David Jones: So this is something that we, you know, we manage internally at the moment. What I'm looking for in the kind of next phase is actually giving our end users the ability to build this themselves. So that's kind of starting to add features to the platform that allow people to configure this themselves.

David Jones: And I think that's going to really make us sort of, sort of revolutionize the way that we deliver, to deliver solutions to customers.

Andrew Capewell: Yeah, that's really interesting. So talk to me a little bit about why you think configuration and configurability in the app is a really fundamentally important feature.
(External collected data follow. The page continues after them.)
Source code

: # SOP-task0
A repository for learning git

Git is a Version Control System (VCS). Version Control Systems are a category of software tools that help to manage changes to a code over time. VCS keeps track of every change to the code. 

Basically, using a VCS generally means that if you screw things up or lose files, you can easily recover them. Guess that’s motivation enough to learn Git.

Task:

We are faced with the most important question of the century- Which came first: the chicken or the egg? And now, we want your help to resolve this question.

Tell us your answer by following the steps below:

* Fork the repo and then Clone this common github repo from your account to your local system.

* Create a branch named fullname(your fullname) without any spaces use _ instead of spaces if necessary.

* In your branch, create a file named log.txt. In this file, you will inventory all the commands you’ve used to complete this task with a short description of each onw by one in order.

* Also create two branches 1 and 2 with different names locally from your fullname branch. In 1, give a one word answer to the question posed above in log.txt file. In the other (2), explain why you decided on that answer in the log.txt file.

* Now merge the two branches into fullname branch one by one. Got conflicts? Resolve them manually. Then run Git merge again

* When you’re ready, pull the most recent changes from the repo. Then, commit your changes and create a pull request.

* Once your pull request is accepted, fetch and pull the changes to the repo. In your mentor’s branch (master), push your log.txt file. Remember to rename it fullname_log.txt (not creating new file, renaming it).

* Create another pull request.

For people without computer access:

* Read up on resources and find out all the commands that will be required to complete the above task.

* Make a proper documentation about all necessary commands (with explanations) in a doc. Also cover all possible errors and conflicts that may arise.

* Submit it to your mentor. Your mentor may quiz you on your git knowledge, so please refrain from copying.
David Jones: It's all around time to market. And it's, it's around sort of being able to support a broad range of workflows for our customers. We deal with some very big organizations within the, within, within the financial markets they, they have workflows that are very similar to each other, but there's always some sort of nuances in terms of the ways that they.

David Jones: Interact with their counterparties, the way that they manage the data, the way they want to look at the data and have it presented, and so we have to provide a high degree of configurability to the platform. Look, we are still a startup or a scale up. We have a small development team. What we want to do is build a set of tools that allow us to service this kind of market without having to do a lot of custom coding, a lot of custom development.
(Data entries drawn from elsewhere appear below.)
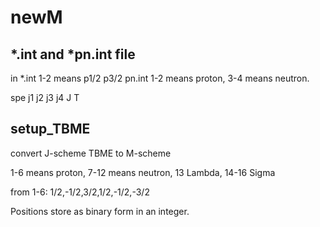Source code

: # newM

## *.int and *pn.int file
in *.int 1-2 means p1/2 p3/2
pn.int 1-2 means proton, 3-4 means neutron.

spe
j1 j2 j3 j4 J T

## setup_TBME 
convert J-scheme TBME to M-scheme

1-6 means proton, 7-12 means neutron, 13 Lambda, 14-16 Sigma

from 1-6:
1/2,-1/2,3/2,1/2,-1/2,-3/2

Positions store as binary form in an integer.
David Jones: So that was the, the reason that was the foundation of, of building a web service and a web app that we can configure to apply to different workflows when our customers want them. That's

Andrew Capewell: really interesting. And Neil, I think we've, we've developed this web app with customers in mind and using a customer centric design system.

Andrew Capewell: I wonder if you were able to share where a customer suggestion directly influenced a feature that we built.

Neil Weatherall: Yeah, there's been a really good example recently whereby our, our sort of initial delivery covered everything. That we'd planned and that the client was happy with, as they started using, you know, the web app and the workflow, they realized that there were some tasks that they were performing all the time that hadn't been covered because they weren't necessarily a large part of, they weren't a big task that they did that felt quite important, but it's just something that they did multiple times a day.

Neil Weatherall: Where it came to was they didn't need an all singing and all dancing solution that we might spend a while designing, they just needed something that could work quite quickly. So in this example it was they wanted to click something which launched a pop up which showed them some information, didn't necessarily need to be pretty or have lots of options in it, it was more that it just needed to show some data.

Neil Weatherall: We'd previously had something in there. In the old web app that did this and it reminded us that we should bring it into this. So this is able to be this is able to be delivered by a config and it can be again sort of can be added in a matter of minutes and it means that. We can deliver and prototype and show, you know, it could be.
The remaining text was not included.